Washington, DC–(HISPANIC PR WIRE)–September 22, 2004–The American Council for Fitness & Nutrition celebrates Hispanic Heritage Month (September 15 – October 15) by exploring the healthy advantages of traditional Hispanic foods.
“Hispanic culture has had a tremendous impact on this country, and in no area is it more apparent than food,” said Albert Barrocas, MD, ACFN Advisory Board member. “You’re hard pressed to find an appetizer table at a party without salsa, guacamole and corn chips; and tacos, enchiladas and tortilla wraps are mealtime staples from coast to coast.”
Fresh ingredients, delicious spices and straight-forward preparation techniques have made this cultural cuisine popular in restaurants, cafeterias and homes for generations. Yet life in America has taken its toll on many traditional recipes, and countless favorites are no longer prepared in a healthful manner.

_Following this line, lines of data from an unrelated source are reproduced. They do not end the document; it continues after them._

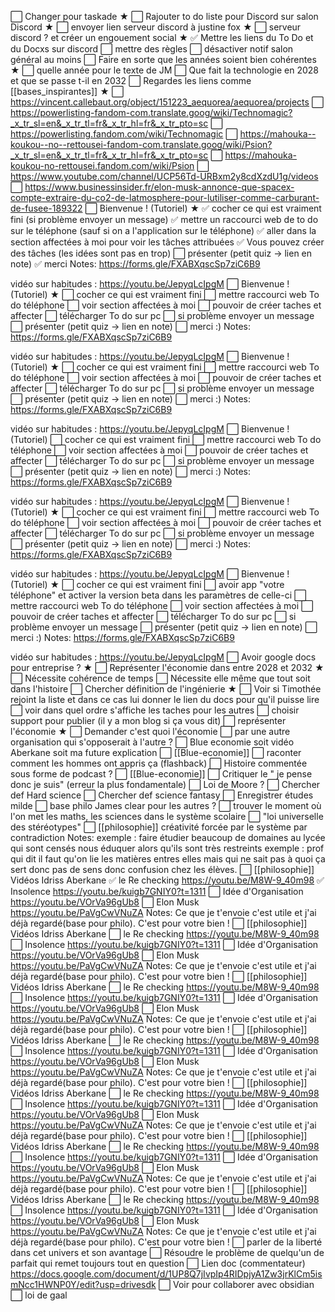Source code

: ⬜ Changer pour taskade ★
⬜ Rajouter to do liste pour Discord sur salon Discord ★
⬜ envoyer lien serveur discord à justine fox ★
⬜ serveur discord ? et créer un engouement social ★
        ✅ Mettre les liens du To Do et du Docxs sur discord
        ⬜ mettre des règles
        ⬜ désactiver notif salon général au moins
⬜ Faire en sorte que les années soient bien cohérentes ★
        ⬜ quelle année pour le texte de JM
        ⬜ Que fait la technologie en 2028 et que se passe t-il en 2032
⬜ Regardes les liens comme [[bases_inspirantes]] ★
        ⬜ https://vincent.callebaut.org/object/151223_aequorea/aequorea/projects
        ⬜ https://powerlisting-fandom-com.translate.goog/wiki/Technomagic?_x_tr_sl=en&_x_tr_tl=fr&_x_tr_hl=fr&_x_tr_pto=sc
        ⬜ https://powerlisting.fandom.com/wiki/Technomagic
        ⬜ https://mahouka--koukou--no--rettousei-fandom-com.translate.goog/wiki/Psion?_x_tr_sl=en&_x_tr_tl=fr&_x_tr_hl=fr&_x_tr_pto=sc
        ⬜ https://mahouka-koukou-no-rettousei.fandom.com/wiki/Psion
        ⬜ https://www.youtube.com/channel/UCP56Td-URBxm2y8cdXzdU1g/videos
        ⬜ https://www.businessinsider.fr/elon-musk-annonce-que-spacex-compte-extraire-du-co2-de-latmosphere-pour-lutiliser-comme-carburant-de-fusee-189322
⬜ Bienvenue ! (Tutoriel) ★
        ✅ cocher ce qui est vraiment fini (si problème envoyer un message)
        ✅ mettre un raccourci web de to do sur le téléphone (sauf si on a l'application sur le téléphone)
        ✅ aller dans la section affectées à moi pour voir les tâches attribuées
        ✅ Vous pouvez créer des tâches (les idées sont pas en trop)
        ⬜ présenter (petit quiz -> lien en note)
        ✅ merci
        Notes: https://forms.gle/FXABXqscSp7ziC6B9


vidéo sur habitudes : https://youtu.be/JepyqLcIpgM
⬜ Bienvenue ! (Tutoriel) ★
        ⬜ cocher ce qui est vraiment fini
        ⬜ mettre raccourci web To do téléphone
        ⬜ voir section affectées à moi
        ⬜ pouvoir de créer taches et affecter
        ⬜ télécharger To do sur pc
        ⬜ si problème envoyer un message
        ⬜ présenter (petit quiz -> lien en note)
        ⬜ merci :)
        Notes: https://forms.gle/FXABXqscSp7ziC6B9

vidéo sur habitudes : https://youtu.be/JepyqLcIpgM
⬜ Bienvenue ! (Tutoriel) ★
        ⬜ cocher ce qui est vraiment fini
        ⬜ mettre raccourci web To do téléphone
        ⬜ voir section affectées à moi
        ⬜ pouvoir de créer taches et affecter
        ⬜ télécharger To do sur pc
        ⬜ si problème envoyer un message
        ⬜ présenter (petit quiz -> lien en note)
        ⬜ merci :)
        Notes: https://forms.gle/FXABXqscSp7ziC6B9

vidéo sur habitudes : https://youtu.be/JepyqLcIpgM
⬜ Bienvenue ! (Tutoriel)
        ⬜ cocher ce qui est vraiment fini
        ⬜ mettre raccourci web To do téléphone
        ⬜ voir section affectées à moi
        ⬜ pouvoir de créer taches et affecter
        ⬜ télécharger To do sur pc
        ⬜ si problème envoyer un message
        ⬜ présenter (petit quiz -> lien en note)
        ⬜ merci :)
        Notes: https://forms.gle/FXABXqscSp7ziC6B9

vidéo sur habitudes : https://youtu.be/JepyqLcIpgM
⬜ Bienvenue ! (Tutoriel) ★
        ⬜ cocher ce qui est vraiment fini
        ⬜ mettre raccourci web To do téléphone
        ⬜ voir section affectées à moi
        ⬜ pouvoir de créer taches et affecter
        ⬜ télécharger To do sur pc
        ⬜ si problème envoyer un message
        ⬜ présenter (petit quiz -> lien en note)
        ⬜ merci :)
        Notes: https://forms.gle/FXABXqscSp7ziC6B9

vidéo sur habitudes : https://youtu.be/JepyqLcIpgM
⬜ Bienvenue ! (Tutoriel) ★
        ⬜ cocher ce qui est vraiment fini
        ⬜ avoir app "votre téléphone" et activer la version beta dans les paramètres de celle-ci
        ⬜ mettre raccourci web To do téléphone
        ⬜ voir section affectées à moi
        ⬜ pouvoir de créer taches et affecter
        ⬜ télécharger To do sur pc
        ⬜ si problème envoyer un message
        ⬜ présenter (petit quiz -> lien en note)
        ⬜ merci :)
        Notes: https://forms.gle/FXABXqscSp7ziC6B9

vidéo sur habitudes : https://youtu.be/JepyqLcIpgM
⬜ Avoir google docs pour entreprise ? ★
⬜ Représenter l'économie dans entre 2028 et 2032 ★
        ⬜ Nécessite cohérence de temps
        ⬜ Nécessite elle même que tout soit dans l'histoire
⬜ Chercher définition de l'ingénierie ★
⬜ Voir si Timothée rejoint la liste et dans ce cas lui donner le lien du docs pour qu'il puisse lire
⬜ voir dans quel ordre s'affiche les taches pour les autres
⬜ choisir support pour publier (il y a mon blog si ça vous dit)
⬜ représenter l'économie ★
        ⬜ Demander c'est quoi l'économie
        ⬜ par une autre organisation qui s'opposerait à l'autre ?
        ⬜ Blue economie soit vidéo Aberkane soit ma future explication
        ⬜ [[Blue-economie]]
⬜ raconter comment les hommes ont appris ça (flashback)
⬜ Histoire commentée sous forme de podcast ?
⬜ [[Blue-economie]]
⬜ Critiquer le " je pense donc je suis" (erreur la plus fondamentale)
⬜ Loi de Moore ?
⬜ Chercher def Hard science
⬜ Chercher def science fantasy
⬜ Enregistrer études milde
⬜ base philo James clear pour les autres ?
⬜ trouver le moment où l'on met les maths, les sciences dans le système scolaire
⬜ "loi universelle des stéréotypes"
⬜ [[philosophie]] créativité forcée par le système par contradiction
        Notes: exemple : faire étudier beaucoup de domaines au lycée qui sont censés nous éduquer alors qu'ils sont très restreints exemple : prof qui dit il faut qu'on lie les matières entres elles mais qui ne sait pas à quoi ça sert donc pas de sens donc confusion chez les élèves.
⬜ [[philosophie]] Vidéos Idriss Aberkane
        ✅ le Re checking https://youtu.be/M8W-9_40m98
        ✅ Insolence https://youtu.be/kuigb7GNIY0?t=1311
        ⬜ Idée d'Organisation https://youtu.be/VOrVa96gUb8
        ⬜ Elon Musk https://youtu.be/PaVgCwVNuZA
        Notes: Ce que je t'envoie c'est utile et j'ai déjà regardé(base pour philo). C'est pour votre bien !
⬜ [[philosophie]] Vidéos Idriss Aberkane
        ⬜ le Re checking https://youtu.be/M8W-9_40m98
        ⬜ Insolence https://youtu.be/kuigb7GNIY0?t=1311
        ⬜ Idée d'Organisation https://youtu.be/VOrVa96gUb8
        ⬜ Elon Musk https://youtu.be/PaVgCwVNuZA
        Notes: Ce que je t'envoie c'est utile et j'ai déjà regardé(base pour philo). C'est pour votre bien !
⬜ [[philosophie]] Vidéos Idriss Aberkane
        ⬜ le Re checking https://youtu.be/M8W-9_40m98
        ⬜ Insolence https://youtu.be/kuigb7GNIY0?t=1311
        ⬜ Idée d'Organisation https://youtu.be/VOrVa96gUb8
        ⬜ Elon Musk https://youtu.be/PaVgCwVNuZA
        Notes: Ce que je t'envoie c'est utile et j'ai déjà regardé(base pour philo). C'est pour votre bien !
⬜ [[philosophie]] Vidéos Idriss Aberkane
        ⬜ le Re checking https://youtu.be/M8W-9_40m98
        ⬜ Insolence https://youtu.be/kuigb7GNIY0?t=1311
        ⬜ Idée d'Organisation https://youtu.be/VOrVa96gUb8
        ⬜ Elon Musk https://youtu.be/PaVgCwVNuZA
        Notes: Ce que je t'envoie c'est utile et j'ai déjà regardé(base pour philo). C'est pour votre bien !
⬜ [[philosophie]] Vidéos Idriss Aberkane
        ⬜ le Re checking https://youtu.be/M8W-9_40m98
        ⬜ Insolence https://youtu.be/kuigb7GNIY0?t=1311
        ⬜ Idée d'Organisation https://youtu.be/VOrVa96gUb8
        ⬜ Elon Musk https://youtu.be/PaVgCwVNuZA
        Notes: Ce que je t'envoie c'est utile et j'ai déjà regardé(base pour philo). C'est pour votre bien !
⬜ [[philosophie]] Vidéos Idriss Aberkane
        ⬜ le Re checking https://youtu.be/M8W-9_40m98
        ⬜ Insolence https://youtu.be/kuigb7GNIY0?t=1311
        ⬜ Idée d'Organisation https://youtu.be/VOrVa96gUb8
        ⬜ Elon Musk https://youtu.be/PaVgCwVNuZA
        Notes: Ce que je t'envoie c'est utile et j'ai déjà regardé(base pour philo). C'est pour votre bien !
⬜ [[philosophie]] Vidéos Idriss Aberkane
        ⬜ le Re checking https://youtu.be/M8W-9_40m98
        ⬜ Insolence https://youtu.be/kuigb7GNIY0?t=1311
        ⬜ Idée d'Organisation https://youtu.be/VOrVa96gUb8
        ⬜ Elon Musk https://youtu.be/PaVgCwVNuZA
        Notes: Ce que je t'envoie c'est utile et j'ai déjà regardé(base pour philo). C'est pour votre bien !
⬜ parler de la liberté dans cet univers et son avantage
⬜ Résoudre le problème de quelqu'un de parfait qui remet toujours tout en question
⬜ Lien doc (commentateur)  https://docs.google.com/document/d/1UP8Q7jIvpIp4RIDpjyA1Zw3jrKlCm5ismNcc1HWNP0Y/edit?usp=drivesdk
⬜ Voir pour collaborer avec obsidian
⬜ loi de gaal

In fact, obesity rates among Hispanics are exceptionally high. Hispanic children have the highest overweight and the lowest fitness rates of almost any other group. An average of one out of four Hispanic adults is obese.
“Making better eating choices more often and becoming more physically active is key. Together, we can work on getting fit and becoming healthier. Our core values, focus on “la familia,” and desire for health – are strengths that can make the difference,” added Cecilia Pozo Fileti, RD, ACFN Advisory Board member.
ACFN offers the following tips for enjoying delicious foods in a healthy way:
— Enjoy lots of healthy beans – they’re high in fiber, protein and folic acid – but skip the fatty flavorings. Instead cook beans with more garlic and vegetables for flavor.
— Substitute corn for flour tortillas. Corn is a more traditional food, and depending on your recipe it can be lower in fat.
— Soft white Mexican cheese is lower in fat than cheddar, American and Monterey Jack cheese, plus it’s a great source of calcium.
— Re-discover native fruits such as papaya, mango, guava or guanabana.
“We can turn the tide on obesity if we build communities that support healthy lifestyles. Best of all, families can do this while enhancing traditional cultural values and cultivating culinary customs,” concluded Barrocas and Fileti.